You don't understand why it's sexist? It's great that you're admitting it. The problem is you probably didn't bother to listen to why, except to gather hyperbolic or hysterical statements in order to continue building a strawman of feminism instead of, I don't know, listening to those of us who have been through domestic or child abuse.
Don't get me wrong - I love a little breath play in my scenes, but that's always been consensual. I wish I could say that grabbing a woman by a vulnerable part of her body has always been consensual in my life, or my sister's or mother's.
No they were at ground level on that scene, it was around the time he pushed quicksilver into the ground.
My point is that abusive relationships, violence against women or abuse against women isn't sexist unless it's on the basis of their gender.
Since this person is a mutant who wants to destroy all of humanity and every mutant who stands in his way it's clear he's not just choking her because she's female.
That's why I think the poster isn't sexist, because to me it makes no sense to view the poster as being independent from the film itself.

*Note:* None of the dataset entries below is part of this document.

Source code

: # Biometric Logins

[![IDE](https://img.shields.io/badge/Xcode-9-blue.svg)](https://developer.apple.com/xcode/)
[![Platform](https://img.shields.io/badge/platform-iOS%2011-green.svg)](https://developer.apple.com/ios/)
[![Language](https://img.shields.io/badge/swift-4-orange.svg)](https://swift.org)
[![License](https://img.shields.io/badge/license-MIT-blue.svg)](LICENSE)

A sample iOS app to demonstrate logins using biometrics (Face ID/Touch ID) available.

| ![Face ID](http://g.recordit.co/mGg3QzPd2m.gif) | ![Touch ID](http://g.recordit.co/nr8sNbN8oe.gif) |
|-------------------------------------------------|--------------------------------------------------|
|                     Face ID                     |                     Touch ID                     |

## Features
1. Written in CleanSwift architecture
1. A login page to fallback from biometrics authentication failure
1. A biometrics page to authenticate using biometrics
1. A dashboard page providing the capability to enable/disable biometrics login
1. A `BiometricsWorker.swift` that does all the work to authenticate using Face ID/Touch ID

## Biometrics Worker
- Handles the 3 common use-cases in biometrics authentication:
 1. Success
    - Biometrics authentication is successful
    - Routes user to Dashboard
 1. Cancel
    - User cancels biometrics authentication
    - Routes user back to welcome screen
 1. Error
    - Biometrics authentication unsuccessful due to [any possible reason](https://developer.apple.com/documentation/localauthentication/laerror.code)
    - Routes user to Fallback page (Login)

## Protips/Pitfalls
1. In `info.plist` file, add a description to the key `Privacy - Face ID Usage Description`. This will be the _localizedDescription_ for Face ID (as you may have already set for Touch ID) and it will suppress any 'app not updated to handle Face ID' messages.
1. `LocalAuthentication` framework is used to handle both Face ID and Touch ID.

I can understand why someone might think it's sexist. Someone might think she's on the poster being victimised just because she's a woman. But you'd have to know what the advertisers were thinking to know why they chose that image and not a man fighting a man instead to know if it's sexist or not. I don't think they used that image because she's a woman but because she's a main hero and that is a pivotal scene in the film.
Also that's another big deal for me. Is that it was the scene in the film. Say if they made a different film about a sexist, abusive husband and the advertisement was of him slapping his wife in the face with a belt.
I would say the advert is inappropriate for public viewing but the advert in itself is not sexist. It's portraying a scene in a film of a sexist man. The poster is just showing you what's there. Same as in the X men film, it's showing what is there.
Are you ready for the fire? We are firemen. WE ARE FIREMEN! The heat doesn’t bother us. We live in the heat. We train in the heat. It tells us that we’re ready, we’re at home, we’re where we’re supposed to be. Flames don’t intimidate us. What do we do? We control the flame. We control them. We move the flames where we want to. And then we extinguish them.
Impersonation is treason.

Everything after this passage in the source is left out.